Presentation information

[EE] Oral

U (Union) » Union

[U-03] [EE] Discoveries from Subseafloor Sampling and Monitoring using Scientific Ocean Drilling

Mon. May 22, 2017 9:00 AM - 10:30 AM IC (International Conference Hall 2F)

convener:Kiyoshi Suyehiro(Japan Agency for Marine-Earth Science and Technology), James A Austin(University of Texas at Austin), Keir Becker(University of Miami), Masafumi MURAYAMA(Faculty of Agriculture and Marine Science, Kochi University), Chairperson:Keir Becker(University of Miami), Chairperson:Michael Strasser(Institute of Geology, University of Innsbruck)

9:15 AM - 9:30 AM

[U03-02] Towards a Cenozoic "Megasplice" of climate history:
Hemispheric climate response to astronomical forcing during the past 35 m.y.

★Invited papers

David De Vleeschouwer1, Maximilian Vahlenkamp1, Michel Crucifix2, *Heiko Paelike1 (1.MARUM Center for Marine Environmental Sciences, University of Bremen, 2.Université catholique de Louvain, Earth and Life Institute)
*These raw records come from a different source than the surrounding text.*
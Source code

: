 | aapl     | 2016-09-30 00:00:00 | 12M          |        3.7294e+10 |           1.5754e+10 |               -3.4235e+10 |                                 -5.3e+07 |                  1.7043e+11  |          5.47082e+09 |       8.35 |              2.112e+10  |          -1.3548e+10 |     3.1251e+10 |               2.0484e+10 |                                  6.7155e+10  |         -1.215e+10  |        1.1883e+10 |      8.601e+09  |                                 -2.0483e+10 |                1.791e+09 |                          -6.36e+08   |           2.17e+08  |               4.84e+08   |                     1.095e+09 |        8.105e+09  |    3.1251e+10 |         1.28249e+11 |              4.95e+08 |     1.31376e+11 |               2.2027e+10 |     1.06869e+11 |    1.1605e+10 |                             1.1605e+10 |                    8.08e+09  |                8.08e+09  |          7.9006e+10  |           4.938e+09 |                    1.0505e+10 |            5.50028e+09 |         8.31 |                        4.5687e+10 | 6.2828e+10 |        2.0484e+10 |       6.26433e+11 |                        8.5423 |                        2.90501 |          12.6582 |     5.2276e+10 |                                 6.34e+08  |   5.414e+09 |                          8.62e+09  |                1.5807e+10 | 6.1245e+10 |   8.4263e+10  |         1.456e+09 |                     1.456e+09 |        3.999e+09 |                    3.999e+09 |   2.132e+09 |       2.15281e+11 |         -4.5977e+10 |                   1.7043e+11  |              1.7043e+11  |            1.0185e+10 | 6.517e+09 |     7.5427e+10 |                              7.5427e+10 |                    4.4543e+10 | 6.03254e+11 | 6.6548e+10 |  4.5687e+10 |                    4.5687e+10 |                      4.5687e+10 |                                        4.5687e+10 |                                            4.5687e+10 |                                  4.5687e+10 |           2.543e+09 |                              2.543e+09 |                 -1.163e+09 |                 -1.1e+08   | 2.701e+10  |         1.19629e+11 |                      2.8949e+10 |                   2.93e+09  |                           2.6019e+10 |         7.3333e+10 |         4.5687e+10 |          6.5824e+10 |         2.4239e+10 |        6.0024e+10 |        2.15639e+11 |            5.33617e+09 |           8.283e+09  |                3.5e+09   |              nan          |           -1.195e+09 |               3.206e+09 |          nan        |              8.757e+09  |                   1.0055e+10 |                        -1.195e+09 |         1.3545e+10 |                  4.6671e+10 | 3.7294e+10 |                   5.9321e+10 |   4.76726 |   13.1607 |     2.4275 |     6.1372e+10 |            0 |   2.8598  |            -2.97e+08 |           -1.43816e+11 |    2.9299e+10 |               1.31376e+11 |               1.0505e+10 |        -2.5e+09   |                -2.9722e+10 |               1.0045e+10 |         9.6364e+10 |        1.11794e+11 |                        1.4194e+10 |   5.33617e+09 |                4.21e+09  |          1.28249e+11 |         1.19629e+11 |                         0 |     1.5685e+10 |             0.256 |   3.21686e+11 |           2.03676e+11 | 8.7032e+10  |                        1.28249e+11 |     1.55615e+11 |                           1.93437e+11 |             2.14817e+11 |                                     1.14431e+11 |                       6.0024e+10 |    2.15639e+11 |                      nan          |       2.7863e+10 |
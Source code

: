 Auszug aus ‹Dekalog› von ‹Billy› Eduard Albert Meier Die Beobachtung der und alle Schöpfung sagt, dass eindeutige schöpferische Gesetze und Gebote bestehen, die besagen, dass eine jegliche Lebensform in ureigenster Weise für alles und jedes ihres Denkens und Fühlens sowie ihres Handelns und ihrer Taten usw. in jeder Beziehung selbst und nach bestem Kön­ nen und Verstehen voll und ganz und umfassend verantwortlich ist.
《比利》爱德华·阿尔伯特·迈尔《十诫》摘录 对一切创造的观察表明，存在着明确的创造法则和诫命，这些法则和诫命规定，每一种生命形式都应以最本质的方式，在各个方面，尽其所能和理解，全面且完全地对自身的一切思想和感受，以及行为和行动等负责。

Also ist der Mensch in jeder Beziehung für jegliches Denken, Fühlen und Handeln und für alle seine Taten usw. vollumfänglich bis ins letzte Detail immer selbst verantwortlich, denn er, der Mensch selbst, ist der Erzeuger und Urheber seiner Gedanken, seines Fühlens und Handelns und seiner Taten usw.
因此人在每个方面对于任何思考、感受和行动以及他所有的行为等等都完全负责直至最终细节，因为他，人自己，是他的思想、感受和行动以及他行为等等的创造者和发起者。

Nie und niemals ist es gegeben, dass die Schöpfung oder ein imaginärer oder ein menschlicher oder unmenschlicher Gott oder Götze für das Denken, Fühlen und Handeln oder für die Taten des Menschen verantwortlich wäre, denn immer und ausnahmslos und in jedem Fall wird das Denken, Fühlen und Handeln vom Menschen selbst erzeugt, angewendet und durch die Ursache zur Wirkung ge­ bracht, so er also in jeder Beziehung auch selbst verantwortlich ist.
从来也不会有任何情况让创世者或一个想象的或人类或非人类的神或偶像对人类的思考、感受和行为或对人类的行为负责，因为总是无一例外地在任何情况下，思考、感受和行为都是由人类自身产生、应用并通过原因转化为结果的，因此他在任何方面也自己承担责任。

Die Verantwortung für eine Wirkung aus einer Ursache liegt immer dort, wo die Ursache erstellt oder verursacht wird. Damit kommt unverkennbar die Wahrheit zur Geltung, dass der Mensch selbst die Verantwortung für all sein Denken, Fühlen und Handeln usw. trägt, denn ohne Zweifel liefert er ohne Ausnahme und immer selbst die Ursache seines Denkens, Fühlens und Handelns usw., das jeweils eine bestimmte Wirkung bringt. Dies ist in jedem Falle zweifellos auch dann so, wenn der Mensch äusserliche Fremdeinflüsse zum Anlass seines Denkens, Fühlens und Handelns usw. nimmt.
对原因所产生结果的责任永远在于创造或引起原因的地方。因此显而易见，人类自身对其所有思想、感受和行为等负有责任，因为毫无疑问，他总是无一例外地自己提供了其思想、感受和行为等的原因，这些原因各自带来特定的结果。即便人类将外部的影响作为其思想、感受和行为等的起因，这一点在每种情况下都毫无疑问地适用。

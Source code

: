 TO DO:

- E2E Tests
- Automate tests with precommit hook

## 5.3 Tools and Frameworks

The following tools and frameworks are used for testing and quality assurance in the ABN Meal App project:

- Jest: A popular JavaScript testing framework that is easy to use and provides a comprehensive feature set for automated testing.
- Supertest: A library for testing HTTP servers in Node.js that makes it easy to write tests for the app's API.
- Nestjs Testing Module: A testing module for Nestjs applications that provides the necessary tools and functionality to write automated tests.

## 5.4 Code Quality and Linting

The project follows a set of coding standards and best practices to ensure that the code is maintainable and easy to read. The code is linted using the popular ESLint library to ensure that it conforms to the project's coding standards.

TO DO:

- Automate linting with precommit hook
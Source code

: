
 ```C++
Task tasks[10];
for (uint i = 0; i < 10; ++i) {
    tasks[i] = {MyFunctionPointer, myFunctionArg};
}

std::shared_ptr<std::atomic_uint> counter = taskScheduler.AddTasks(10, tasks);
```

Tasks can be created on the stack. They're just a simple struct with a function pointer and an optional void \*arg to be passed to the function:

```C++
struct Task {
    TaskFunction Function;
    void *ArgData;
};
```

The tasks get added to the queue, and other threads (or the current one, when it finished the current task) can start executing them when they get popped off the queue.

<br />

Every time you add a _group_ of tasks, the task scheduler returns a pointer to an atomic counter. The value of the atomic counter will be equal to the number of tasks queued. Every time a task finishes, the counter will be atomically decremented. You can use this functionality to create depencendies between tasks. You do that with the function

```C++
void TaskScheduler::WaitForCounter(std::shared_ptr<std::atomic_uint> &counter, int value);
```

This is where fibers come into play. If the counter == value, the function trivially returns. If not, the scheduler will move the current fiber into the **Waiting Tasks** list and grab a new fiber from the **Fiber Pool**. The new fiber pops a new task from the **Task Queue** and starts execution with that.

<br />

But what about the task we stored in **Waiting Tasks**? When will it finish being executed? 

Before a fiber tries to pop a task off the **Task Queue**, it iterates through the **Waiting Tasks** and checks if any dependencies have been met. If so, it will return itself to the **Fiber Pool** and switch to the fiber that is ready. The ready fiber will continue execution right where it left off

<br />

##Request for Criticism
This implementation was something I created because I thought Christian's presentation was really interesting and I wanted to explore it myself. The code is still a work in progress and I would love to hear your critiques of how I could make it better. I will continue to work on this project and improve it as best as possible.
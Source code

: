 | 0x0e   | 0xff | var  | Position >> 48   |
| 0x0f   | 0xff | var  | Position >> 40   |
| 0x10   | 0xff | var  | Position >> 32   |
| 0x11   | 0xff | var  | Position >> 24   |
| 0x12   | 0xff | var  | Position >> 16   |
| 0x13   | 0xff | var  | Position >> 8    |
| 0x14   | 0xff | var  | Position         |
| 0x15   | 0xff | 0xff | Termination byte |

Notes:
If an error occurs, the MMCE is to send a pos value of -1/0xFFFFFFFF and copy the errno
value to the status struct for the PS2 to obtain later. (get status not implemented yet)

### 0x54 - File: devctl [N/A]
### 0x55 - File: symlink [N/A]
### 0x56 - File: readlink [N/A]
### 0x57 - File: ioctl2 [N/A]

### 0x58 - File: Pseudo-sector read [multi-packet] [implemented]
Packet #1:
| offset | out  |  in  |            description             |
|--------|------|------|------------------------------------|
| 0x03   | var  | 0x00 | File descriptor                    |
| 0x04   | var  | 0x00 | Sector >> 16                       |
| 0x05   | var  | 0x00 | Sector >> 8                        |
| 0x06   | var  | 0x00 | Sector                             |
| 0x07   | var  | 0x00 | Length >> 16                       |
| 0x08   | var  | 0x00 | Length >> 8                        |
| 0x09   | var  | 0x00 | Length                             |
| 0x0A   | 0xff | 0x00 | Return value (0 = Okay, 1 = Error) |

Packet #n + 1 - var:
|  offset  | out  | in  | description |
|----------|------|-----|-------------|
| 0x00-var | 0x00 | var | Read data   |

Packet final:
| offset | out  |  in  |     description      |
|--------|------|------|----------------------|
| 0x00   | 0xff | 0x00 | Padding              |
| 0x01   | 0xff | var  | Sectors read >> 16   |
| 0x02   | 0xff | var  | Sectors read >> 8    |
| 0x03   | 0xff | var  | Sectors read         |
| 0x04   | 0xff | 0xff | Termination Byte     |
Keywords:Cenozoic paleoclimate, Milankovitch, benthic oxygen isotopes

Earth’s climate has undergone different intervals of gradual change as well as abrupt shifts between climate states. Here we aim to characterize the corresponding changes in climate response to astronomical forcing in the icehouse portion of the Cenozoic, from the latest Eocene to the present. As a tool, we use a 35-m.y.-long delta18Obenthic record compiled from different high-resolution isotope records spliced together (what we refer to as a megasplice).We analyze the climate response to astronomical forcing during four 800-k.y.-long time windows. During the mid-Miocene Climatic Optimum (ca. 15.5 Ma), global climate variability was mainly dependent on Southern Hemisphere summer insolation, amplified by a dynamic Antarctic ice sheet; 2.5 m.y. later, relatively warm global climate states occurred during maxima in both Southern Hemisphere and Northern Hemisphere summer insolation. At that point, the Antarctic ice sheet grew too big to pulse on the beat of precession, and the Southern Hemisphere lost its overwhelming influence on the global climate state. Likewise, we juxtapose response regimes of the Miocene (ca. 19 Ma) and Oligocene (ca. 25.5 Ma) warming periods. Despite the similarity in delta18Obenthic values and variability, we find different responses to precession forcing. While Miocene warmth occurs during summer insolation maxima in both hemispheres, Oligocene global warmth is consistently triggered when Earth reaches perihelion in the Northern Hemisphere summer. This pattern is in accordance with previously published paleoclimate modeling results, and suggests an amplifying role for Northern Hemisphere sea ice.